3: Precious

159 30 14
                                    

Armya07

Rumornya, pelukis aneh itu tinggal di sebuah rumah kecil di ujung kota. Dia memiliki kuas dan kanvas ajaib. Apa saja yang ia lukis menggunakan kedua benda itu, maka lukisannya akan menjadi nyata. Dia menjual beberapa lukisannya yang dipastikan laris setiap harinya. Dan, jika kau berhasil menarik hatinya—sebab hanya beberapa orang saja yang mampu—kau akan diberi sebuah lukisan gratis olehnya.

Berbekal kabar itulah aku pergi menemuinya. Bukan apa-apa, menurutku, hidupku sudah jauh tercukupi dan sepertinya aku tidak membutuhkan apa pun lagi. Alasanku menemuinya adalah untuk memastikan bahwa ia memang ajaib.

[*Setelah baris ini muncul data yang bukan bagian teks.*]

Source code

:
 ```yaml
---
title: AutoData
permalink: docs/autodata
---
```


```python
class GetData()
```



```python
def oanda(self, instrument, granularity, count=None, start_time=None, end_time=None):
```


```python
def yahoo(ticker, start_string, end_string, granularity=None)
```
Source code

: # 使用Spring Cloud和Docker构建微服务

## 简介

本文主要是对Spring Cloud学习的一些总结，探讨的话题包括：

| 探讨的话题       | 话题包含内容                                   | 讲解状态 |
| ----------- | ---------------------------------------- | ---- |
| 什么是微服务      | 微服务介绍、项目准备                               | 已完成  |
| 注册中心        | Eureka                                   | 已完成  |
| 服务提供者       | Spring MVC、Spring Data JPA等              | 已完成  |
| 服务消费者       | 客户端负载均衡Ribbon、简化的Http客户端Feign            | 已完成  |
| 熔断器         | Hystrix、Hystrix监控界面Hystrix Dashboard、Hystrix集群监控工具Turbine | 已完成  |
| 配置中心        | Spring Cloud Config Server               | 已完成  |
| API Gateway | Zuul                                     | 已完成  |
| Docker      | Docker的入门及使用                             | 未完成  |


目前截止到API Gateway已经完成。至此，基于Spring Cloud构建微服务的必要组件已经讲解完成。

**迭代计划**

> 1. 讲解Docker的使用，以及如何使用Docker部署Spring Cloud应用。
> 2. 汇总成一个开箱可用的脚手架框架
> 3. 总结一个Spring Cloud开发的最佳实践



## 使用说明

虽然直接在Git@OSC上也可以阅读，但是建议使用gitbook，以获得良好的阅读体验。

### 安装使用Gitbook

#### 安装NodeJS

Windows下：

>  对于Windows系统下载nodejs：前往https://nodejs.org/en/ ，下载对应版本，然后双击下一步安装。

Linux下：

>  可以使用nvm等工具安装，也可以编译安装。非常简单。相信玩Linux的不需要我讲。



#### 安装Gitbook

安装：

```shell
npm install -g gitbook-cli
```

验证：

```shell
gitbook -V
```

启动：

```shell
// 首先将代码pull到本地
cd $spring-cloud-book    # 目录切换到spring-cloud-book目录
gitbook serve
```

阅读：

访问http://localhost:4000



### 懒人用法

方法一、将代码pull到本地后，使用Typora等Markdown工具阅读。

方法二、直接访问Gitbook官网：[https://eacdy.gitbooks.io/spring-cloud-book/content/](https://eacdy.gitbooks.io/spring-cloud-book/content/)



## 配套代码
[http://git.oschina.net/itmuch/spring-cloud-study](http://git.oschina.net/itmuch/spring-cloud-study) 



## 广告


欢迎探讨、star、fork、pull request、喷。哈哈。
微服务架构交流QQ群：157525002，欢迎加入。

Aku mengernyit begitu melihat rumah tua nan kecil yang dihuninya. Di depan rumah itu, terdapat banyak lukisan yang dipajang—aku yakin mereka dijual. Kulangkahkan kakiku mendekat, dan aku bisa melihat seorang pria tua dengan rambut putih yang duduk di balik kanvas.

“Permisi, Tuan,” kataku.

Ia menoleh. Matanya menyipit saat ia tersenyum. “Ya. Anda ingin membeli lukisan?” tanyanya.

Aku berdehem sejenak, kemudian mengangguk kecil. “Saya ingin lukisan yang—uhm—yah ... kata orang bisa menjadi nyata.”

Pria tua tersebut menukikkan alisnya, membuatku sedikit gugup entah kenapa.

“Apakah anda bisa membuatkan saya satu?” Aku bertanya setelah sekian lama kami saling terdiam.

“Ah, tentu saja, Nona.” Ia berdiri. Tubuhnya bahkan lebih pendek dari yang kukira. “Menurutku, anda adalah wanita kaya dan sukses.”

Apa? Bagaimana dia bisa tahu?

Uhm, saya—”

“Anda juga wanita karir yang hebat di usia yang hampir mencapai kepala empat.”

Yah, usiaku 35 tahun, biar kuperjelas.

Pria itu memandangku intens, menelisik penampilanku dari atas hingga bawah. Kemudian, tatapannya berlabuh tepat di netraku. “Tetapi ... masih ada yang kurang dari kehidupan anda.”

Aku meneguk ludah. “A-apa itu?”

“Saya tidak dapat memberitahu, tetapi saya dapat melukiskannya untuk anda.”

“Baiklah, tolong lakukan,” pintaku.

Dia kembali duduk di kursinya. Mengambil salah satu kanvas putih yang kosong di sampingnya, ia mulai memolesnya dengan kuas bercat hitam.

Aku melihatnya melukis. Sungguh, ia sangat profesional. Kupikir setiap pelukis akan menggambar sketsanya terlebih dahulu untuk melukis, namun dia menggunakan kuas langsung. Dia memang aneh.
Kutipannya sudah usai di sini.